0

I have a directory of directories:

models <- dir("shopperml_pr_points")
> models
 [1] "add_email_subscribers" "custom_domain"         "email_campaign"        "fb_connect"            "gmb"                  
 [6] "holdout"               "ola"                   "ols"                   "post_to_fb"            "sev" 

Within each directory there is another directory of files e.g.

> list.files(paste0("shopperml_pr_points", "/", models[1]))
[1] "add_email_subscribers_task_completed_pr_auc_1547157396.csv" "add_email_subscribers_task_completed_pr_auc_1547157473.csv"
[3] "add_email_subscribers_task_completed_pr_auc_1547157551.csv" "add_email_subscribers_task_completed_pr_auc_1547157631.csv"
[5] "add_email_subscribers_task_completed_pr_auc_1547157712.csv"

I would like to create a list of dataframes, one for each directory within models.

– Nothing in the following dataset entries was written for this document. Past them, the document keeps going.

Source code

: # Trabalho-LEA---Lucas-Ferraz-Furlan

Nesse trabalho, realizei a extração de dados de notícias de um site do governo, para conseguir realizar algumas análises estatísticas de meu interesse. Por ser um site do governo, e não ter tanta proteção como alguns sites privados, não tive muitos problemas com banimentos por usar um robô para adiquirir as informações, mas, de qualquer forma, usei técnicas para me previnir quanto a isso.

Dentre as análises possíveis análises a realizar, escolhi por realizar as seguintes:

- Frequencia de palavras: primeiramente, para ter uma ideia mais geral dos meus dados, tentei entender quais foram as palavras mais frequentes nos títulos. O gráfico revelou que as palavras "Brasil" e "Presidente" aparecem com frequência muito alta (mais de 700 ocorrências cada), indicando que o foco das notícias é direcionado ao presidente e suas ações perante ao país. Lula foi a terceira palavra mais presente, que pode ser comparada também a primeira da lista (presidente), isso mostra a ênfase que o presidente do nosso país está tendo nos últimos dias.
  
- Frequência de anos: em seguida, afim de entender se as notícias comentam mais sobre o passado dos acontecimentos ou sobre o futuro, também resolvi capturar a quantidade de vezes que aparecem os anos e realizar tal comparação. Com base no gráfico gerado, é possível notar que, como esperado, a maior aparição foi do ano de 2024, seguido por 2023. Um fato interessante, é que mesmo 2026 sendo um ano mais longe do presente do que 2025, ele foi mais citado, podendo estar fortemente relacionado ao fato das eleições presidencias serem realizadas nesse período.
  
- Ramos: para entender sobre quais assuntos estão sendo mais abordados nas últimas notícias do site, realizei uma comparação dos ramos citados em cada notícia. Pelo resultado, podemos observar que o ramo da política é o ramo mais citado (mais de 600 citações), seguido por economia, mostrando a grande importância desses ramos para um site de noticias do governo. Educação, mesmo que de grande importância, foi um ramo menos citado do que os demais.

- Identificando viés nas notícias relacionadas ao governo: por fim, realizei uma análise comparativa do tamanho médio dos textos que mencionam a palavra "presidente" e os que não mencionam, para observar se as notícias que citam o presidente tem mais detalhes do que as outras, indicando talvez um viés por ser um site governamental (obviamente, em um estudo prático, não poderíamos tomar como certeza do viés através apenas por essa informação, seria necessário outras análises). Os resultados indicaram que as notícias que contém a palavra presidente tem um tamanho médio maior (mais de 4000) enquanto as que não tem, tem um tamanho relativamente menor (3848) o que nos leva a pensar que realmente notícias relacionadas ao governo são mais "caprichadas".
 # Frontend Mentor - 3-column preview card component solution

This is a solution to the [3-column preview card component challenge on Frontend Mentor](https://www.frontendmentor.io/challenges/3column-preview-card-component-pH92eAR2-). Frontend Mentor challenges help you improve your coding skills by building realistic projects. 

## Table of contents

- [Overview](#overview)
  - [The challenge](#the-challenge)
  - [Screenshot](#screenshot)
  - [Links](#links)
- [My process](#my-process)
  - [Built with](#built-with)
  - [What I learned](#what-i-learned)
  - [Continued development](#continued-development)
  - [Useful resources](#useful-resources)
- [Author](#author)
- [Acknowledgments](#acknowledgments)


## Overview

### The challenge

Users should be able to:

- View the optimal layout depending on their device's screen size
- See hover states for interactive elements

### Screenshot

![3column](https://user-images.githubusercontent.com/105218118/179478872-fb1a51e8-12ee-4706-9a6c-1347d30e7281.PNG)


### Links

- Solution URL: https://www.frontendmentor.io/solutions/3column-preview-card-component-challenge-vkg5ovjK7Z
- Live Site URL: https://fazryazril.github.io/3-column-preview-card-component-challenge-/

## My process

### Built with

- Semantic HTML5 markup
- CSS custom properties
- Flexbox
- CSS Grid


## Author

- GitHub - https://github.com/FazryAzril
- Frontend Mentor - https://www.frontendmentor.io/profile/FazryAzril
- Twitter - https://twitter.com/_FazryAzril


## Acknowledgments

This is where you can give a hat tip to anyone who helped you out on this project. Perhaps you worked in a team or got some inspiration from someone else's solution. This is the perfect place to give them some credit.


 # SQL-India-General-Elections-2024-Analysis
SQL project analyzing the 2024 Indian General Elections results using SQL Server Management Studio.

So, the first df will be based on directory "add_email_subscribers" and will be the combination of the 5 csv files above.

I wanted to use do.call(rbind, read.table) per this post but since I'm not in the same directory as where the files are actually read from, I'm finding this challenging. I wnet down a path of pasting a long string for each individual csv file but I wondered if there's a more elegant r solution that can already detect the full path of a file such as those within list.files(paste0("shopperml_pr_points", "/", models[1])).

How can I create a list of 9 dataframes based on the directories within models where each directory contains ~5 csv files and those 5 csv files should be collapsed into one dataframe?

Doug Fir
  • 17,940
  • 43
  • 142
  • 263

2 Answers2

1

This should do it. First get the subdirectories subdirs, then for each subdir, read and bind together the files. Then you'll have a list of dfs.

parent_dir <- "shopperml_pr_points"

subdirs <- dir(parent_dir, full.names=TRUE)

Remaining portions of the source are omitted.